For this study, Dr Behjati and colleagues first sequenced samples from 2 pediatric patients with neuroblastoma and then sequenced samples from an additional 18 patients with various pediatric cancers.

Patient 1

The first patient, a 7-year-old girl, developed therapy-related myelodysplastic syndrome (t-MDS) 10 months after completing treatment for neuroblastoma. The treatment consisted of a 7-agent induction regimen, followed by myeloablative chemotherapy and autologous hematopoietic stem cell transplant (HSCT).

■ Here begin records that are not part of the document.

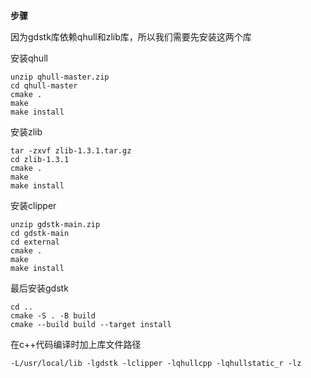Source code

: **步骤**

因为gdstk库依赖qhull和zlib库，所以我们需要先安装这两个库

安装qhull

```
unzip qhull-master.zip
cd qhull-master
cmake .
make
make install
```

安装zlib
```
tar -zxvf zlib-1.3.1.tar.gz
cd zlib-1.3.1
cmake .
make
make install
```
安装clipper
```
unzip gdstk-main.zip
cd gdstk-main
cd external
cmake .
make
make install
```
最后安装gdstk
```
cd ..
cmake -S . -B build
cmake --build build --target install
```

在c++代码编译时加上库文件路径

`-L/usr/local/lib -lgdstk -lclipper -lqhullcpp -lqhullstatic_r -lz`
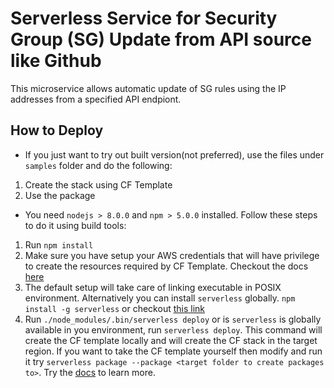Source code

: # Serverless Service for Security Group (SG) Update from API source like Github
This microservice allows automatic update of SG rules using the IP addresses from a specified API endpiont.

## How to Deploy

* If you just want to try out built version(not preferred), use the files under `samples` folder and do the following:
1. Create the stack using CF Template
2. Use the package 

* You need `nodejs > 8.0.0` and `npm > 5.0.0` installed. Follow these steps to do it using build tools:

1. Run ```npm install```
2. Make sure you have setup your AWS credentials that will have privilege to create the resources required by CF Template. Checkout the docs [here](https://serverless.com/framework/docs/providers/aws/guide/credentials#using-aws-access-keys)
3. The default setup will take care of linking executable in POSIX environment. Alternatively you can install `serverless` globally. `npm install -g serverless` or checkout [this link](https://serverless.com/framework/docs/providers/aws/guide/quick-start#pre-requisites)
4. Run ```./node_modules/.bin/serverless deploy``` or is `serverless` is globally available in you environment, run ```serverless deploy```. This command will create the CF template locally and will create the CF stack in the target region. If you want to take the CF template yourself then modify and run it try ```serverless package --package <target folder to create packages to>```. Try the [docs](https://serverless.com/framework/docs/providers/aws/guide/packaging/) to learn more.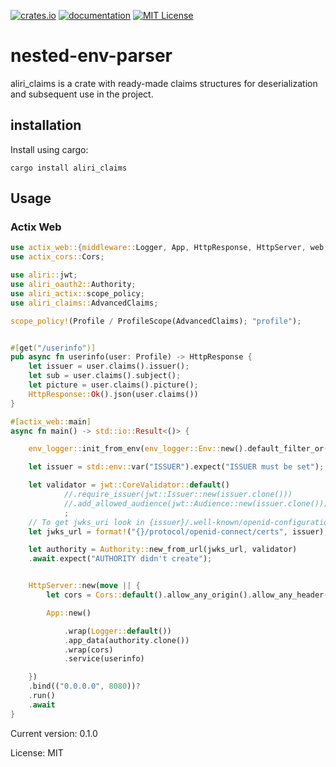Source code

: [![crates.io][crates-badge]][crates-url]
[![documentation][docs-badge]][docs-url]
[![MIT License][mit-badge]][mit-url]

[crates-badge]: https://img.shields.io/crates/v/aliri_clamis.svg
[crates-url]: https://crates.io/crates/aliri_clamis
[docs-badge]: https://docs.rs/aliri_clamis/badge.svg
[docs-url]: https://docs.rs/aliri_clamis
[mit-badge]: https://img.shields.io/badge/license-MIT-blue.svg
[mit-url]: LICENSE

# nested-env-parser

aliri_claims is a crate with ready-made claims structures for deserialization and subsequent use in the project.

## installation

Install using cargo:

```no_run,ignore
cargo install aliri_claims
```

## Usage

### Actix Web

```rust
use actix_web::{middleware::Logger, App, HttpResponse, HttpServer, web, get};
use actix_cors::Cors;

use aliri::jwt;
use aliri_oauth2::Authority;
use aliri_actix::scope_policy;
use aliri_claims::AdvancedClaims;

scope_policy!(Profile / ProfileScope(AdvancedClaims); "profile");


#[get("/userinfo")]
pub async fn userinfo(user: Profile) -> HttpResponse {
    let issuer = user.claims().issuer();
    let sub = user.claims().subject();
    let picture = user.claims().picture();
    HttpResponse::Ok().json(user.claims())
}

#[actix_web::main]
async fn main() -> std::io::Result<()> {

    env_logger::init_from_env(env_logger::Env::new().default_filter_or("info"));

    let issuer = std::env::var("ISSUER").expect("ISSUER must be set");

    let validator = jwt::CoreValidator::default()
            //.require_issuer(jwt::Issuer::new(issuer.clone()))
            //.add_allowed_audience(jwt::Audience::new(issuer.clone()))
            ;
    // To get jwks_uri look in {issuer}/.well-known/openid-configuration
    let jwks_url = format!("{}/protocol/openid-connect/certs", issuer);

    let authority = Authority::new_from_url(jwks_url, validator)
    .await.expect("AUTHORITY didn't create");


    HttpServer::new(move || {
        let cors = Cors::default().allow_any_origin().allow_any_header().allow_any_method().supports_credentials();

        App::new()

            .wrap(Logger::default())
            .app_data(authority.clone())
            .wrap(cors)
            .service(userinfo)

    })
    .bind(("0.0.0.0", 8080))?
    .run()
    .await
}
```

Current version: 0.1.0

License: MIT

Blood or bone marrow samples were taken at 7 time points, including a sample of pretreatment neuroblastoma-infiltrated bone marrow. The researchers used whole-genome sequencing and bioinformatics analyses to reconstruct myeloid neoplasm development.

The major findings were an almost 4-fold higher number of point mutations, compared with the median found in de novo pediatric acute myeloid leukemia (AML), and mutation signatures linked to platinum chemotherapy exposure.

The first evidence of the origin of t-MDS was found during induction chemotherapy, with 78% of mutations found to exhibit platinum chemotherapy signatures. A leukemogenic variant in PTPN11 (G503E)was found in the autograft.

“Of note, the sequence context of the founding PTPN11 driver mutation confers a 99% probability of this lesion arising as a result of platinum mutagenesis,” Dr Behjati and colleagues wrote.

This patient ultimately experienced a neuroblastoma relapse that proved fatal.